133日目:狂った錬金術師再び。

 神聖歴六一〇二年・月見羊つきみひつじの月第二四日・天気:晴


 うぅ……痛い……痛いです。体のあちこちが悲鳴を上げています。

 ベッドから起き上がるどころか寝返りを打つのも苦痛です。

 今日のお仕事は無理かもしれません……。


 そうしているとノアさん達が部屋を訪ねてきました。

 でも、私はピクリとも動けません……声を出すのさえ億劫です。

 ノアさんはベッドの横に腰を下ろすと、私を心配そうに見つめてきます。

 そんな彼女に私は視線を返すことしかできません……。


 けれど、私のこの最悪な状況を見て笑顔の人物が一人。

 ニコさんです! 目を輝かせ嬉々としてメモを取ってます。

 ニコさん、貴女なにか知ってますね!? 説明! 説明を求めます!

 と、言ったつもりなのに、出てくるのはうぅ~うぅ~という唸り声……。

 って、なに嬉しそうにメモしてるんですか!? 怒りますよ!?


 暫くするとメモを一旦書き終え満足そうにするニコさん。

 その彼女の両肩をノアさんがガシッと掴みます。

 原因は貴女? と微笑みながら問い掛けるノアさん……でも、目が笑ってません。

 ギリギリと肩に食い込む指先に、ニコさんは涙目で頷きます。

 それにノアさんは溜め息を吐きつつ、両手を肩から離しました。


 解放されると、肩をさすり目に薄っすら涙を浮かべて説明を始めるニコさん。

 話によると、原因は昨日のお薬でした。

 ……使用すると副作用で一日ほどまともに動けなくなるそうです。

 って、待ってください……ニコさんはいつも普通に飲んでましたよね?

 もしかして副作用を抑えるお薬があるんですか!?


 やっと出るようになった声で尋ねると、首を小さく横に振るニコさん。

 なんでも、普段は希釈して飲むので副作用はほぼないんだそうです……。

 衝撃の事実に絶望していると、ニコさんは笑顔で再びメモを取り始めます。

 原液を飲んだ際のデータは貴重なのでぜひ観察させてくださいって貴女……。

 ノアさん……やっぱりこの子、狂った錬金術師なのです!


 そう騒ぎたくても騒げずにいると、部屋のドアがゆっくり開きます。

 そこに現れたのは今にも倒れそうな感じのミアさん。

 体がキツイ原因を知ってるかにゃ~? と額に脂汗をにじませながら問う彼女。

 その様子にニコさんが目を輝かせるのを私は見逃しませんでした。

 凄いです! 種族によって副作用に差がある!? とニコさんわくわく顔です。


 楽しげなニコさんに、やっぱりお前が原因かにゃー!? と怒るミアさん。

 彼女が近付くと、フシャーッと威嚇までします。

 けれど、そんなことはお構いなしにニコさんはメモを取り続けます。

 ……ニコさん……元気になったらお仕置です。

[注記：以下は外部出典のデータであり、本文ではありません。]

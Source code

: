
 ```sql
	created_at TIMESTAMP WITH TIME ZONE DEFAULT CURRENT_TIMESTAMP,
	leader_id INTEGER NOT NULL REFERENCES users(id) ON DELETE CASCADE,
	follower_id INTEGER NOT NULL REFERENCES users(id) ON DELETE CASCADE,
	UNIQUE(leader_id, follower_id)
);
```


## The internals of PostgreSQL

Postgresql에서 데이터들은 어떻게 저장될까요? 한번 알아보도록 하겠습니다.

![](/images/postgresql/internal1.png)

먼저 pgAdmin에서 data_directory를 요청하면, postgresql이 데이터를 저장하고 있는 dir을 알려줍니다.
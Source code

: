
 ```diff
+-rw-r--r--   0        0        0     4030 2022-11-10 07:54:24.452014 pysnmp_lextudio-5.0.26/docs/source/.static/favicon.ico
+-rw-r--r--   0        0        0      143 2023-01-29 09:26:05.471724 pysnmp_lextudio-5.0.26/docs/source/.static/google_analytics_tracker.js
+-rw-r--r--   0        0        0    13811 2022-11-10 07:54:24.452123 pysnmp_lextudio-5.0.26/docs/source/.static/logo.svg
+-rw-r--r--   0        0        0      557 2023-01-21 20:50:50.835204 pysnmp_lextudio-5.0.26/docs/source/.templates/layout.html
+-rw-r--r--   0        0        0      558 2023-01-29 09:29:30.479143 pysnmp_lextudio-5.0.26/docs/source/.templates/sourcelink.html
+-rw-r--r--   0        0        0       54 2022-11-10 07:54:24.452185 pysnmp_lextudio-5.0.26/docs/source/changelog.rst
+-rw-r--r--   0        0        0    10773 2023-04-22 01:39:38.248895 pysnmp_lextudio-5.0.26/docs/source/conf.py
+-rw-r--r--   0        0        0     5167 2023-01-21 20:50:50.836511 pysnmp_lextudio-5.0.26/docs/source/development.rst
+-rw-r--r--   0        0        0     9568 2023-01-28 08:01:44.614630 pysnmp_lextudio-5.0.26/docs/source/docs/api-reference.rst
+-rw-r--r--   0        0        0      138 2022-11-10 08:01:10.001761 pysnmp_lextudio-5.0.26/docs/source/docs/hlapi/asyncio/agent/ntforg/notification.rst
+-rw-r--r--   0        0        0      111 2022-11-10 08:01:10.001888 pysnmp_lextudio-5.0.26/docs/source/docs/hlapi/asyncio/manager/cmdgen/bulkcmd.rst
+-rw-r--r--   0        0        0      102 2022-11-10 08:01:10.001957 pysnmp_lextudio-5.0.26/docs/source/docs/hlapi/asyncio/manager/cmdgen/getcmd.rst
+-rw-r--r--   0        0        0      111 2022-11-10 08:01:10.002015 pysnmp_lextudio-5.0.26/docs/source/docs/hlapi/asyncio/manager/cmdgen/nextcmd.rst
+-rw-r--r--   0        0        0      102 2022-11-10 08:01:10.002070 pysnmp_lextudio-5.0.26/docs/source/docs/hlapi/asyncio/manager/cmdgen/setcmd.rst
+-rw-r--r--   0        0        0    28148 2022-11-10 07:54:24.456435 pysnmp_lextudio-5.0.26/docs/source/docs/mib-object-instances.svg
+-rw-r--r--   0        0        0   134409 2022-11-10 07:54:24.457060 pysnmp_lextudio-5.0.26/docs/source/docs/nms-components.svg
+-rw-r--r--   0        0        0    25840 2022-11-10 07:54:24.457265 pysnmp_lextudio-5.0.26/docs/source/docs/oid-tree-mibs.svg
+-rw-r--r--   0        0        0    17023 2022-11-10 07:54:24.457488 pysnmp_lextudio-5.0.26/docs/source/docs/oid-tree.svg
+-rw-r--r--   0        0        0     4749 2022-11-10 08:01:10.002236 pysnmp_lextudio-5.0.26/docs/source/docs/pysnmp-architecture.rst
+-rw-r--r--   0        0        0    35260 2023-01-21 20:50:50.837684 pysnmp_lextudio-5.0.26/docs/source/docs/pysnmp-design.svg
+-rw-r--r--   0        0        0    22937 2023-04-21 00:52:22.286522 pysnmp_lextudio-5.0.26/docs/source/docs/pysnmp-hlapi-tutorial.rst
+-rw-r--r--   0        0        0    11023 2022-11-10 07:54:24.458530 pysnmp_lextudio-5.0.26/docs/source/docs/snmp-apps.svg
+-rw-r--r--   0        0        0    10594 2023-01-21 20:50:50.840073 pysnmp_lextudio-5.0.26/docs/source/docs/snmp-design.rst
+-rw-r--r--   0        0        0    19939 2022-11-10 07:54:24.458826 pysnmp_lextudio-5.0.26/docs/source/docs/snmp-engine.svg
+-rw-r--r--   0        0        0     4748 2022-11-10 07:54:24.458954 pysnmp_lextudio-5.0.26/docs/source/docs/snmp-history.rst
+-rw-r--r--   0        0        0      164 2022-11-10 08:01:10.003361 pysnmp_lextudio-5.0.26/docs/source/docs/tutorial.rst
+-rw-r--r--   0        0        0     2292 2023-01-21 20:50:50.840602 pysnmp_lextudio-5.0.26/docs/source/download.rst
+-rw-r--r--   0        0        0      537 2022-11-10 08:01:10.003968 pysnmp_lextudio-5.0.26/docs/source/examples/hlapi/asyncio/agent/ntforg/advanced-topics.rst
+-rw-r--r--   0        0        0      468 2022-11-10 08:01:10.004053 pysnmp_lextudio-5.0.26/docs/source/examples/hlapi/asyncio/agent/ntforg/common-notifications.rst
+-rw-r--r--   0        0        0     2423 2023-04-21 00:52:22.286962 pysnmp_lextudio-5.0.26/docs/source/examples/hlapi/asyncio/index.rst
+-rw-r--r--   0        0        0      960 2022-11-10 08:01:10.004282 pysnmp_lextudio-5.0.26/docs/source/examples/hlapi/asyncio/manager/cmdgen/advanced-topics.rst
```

……ミアさんはごめんなさい。


 その後、体力の限界で倒れたミアさんはソファーに寝かされ、私と一緒にノアさんのお世話になることに……。

 ……あとでお礼を言わないといけませんね。


 はぁ……今後はニコさんのお薬には極力頼らないようにしましょう。

 ……そんな後悔をしつつ私は目を閉じました。明日は動けるといいですね。



 今日の収支

 銀貨:-5枚(宿泊費×4+ソシオ)(寝床☆、食事☆)

 ――――――――

 残金:金貨3枚、銀貨76枚、銅貨11枚

     猫銀銭190枚


 (_ _;)…パタリ 動けないのです……。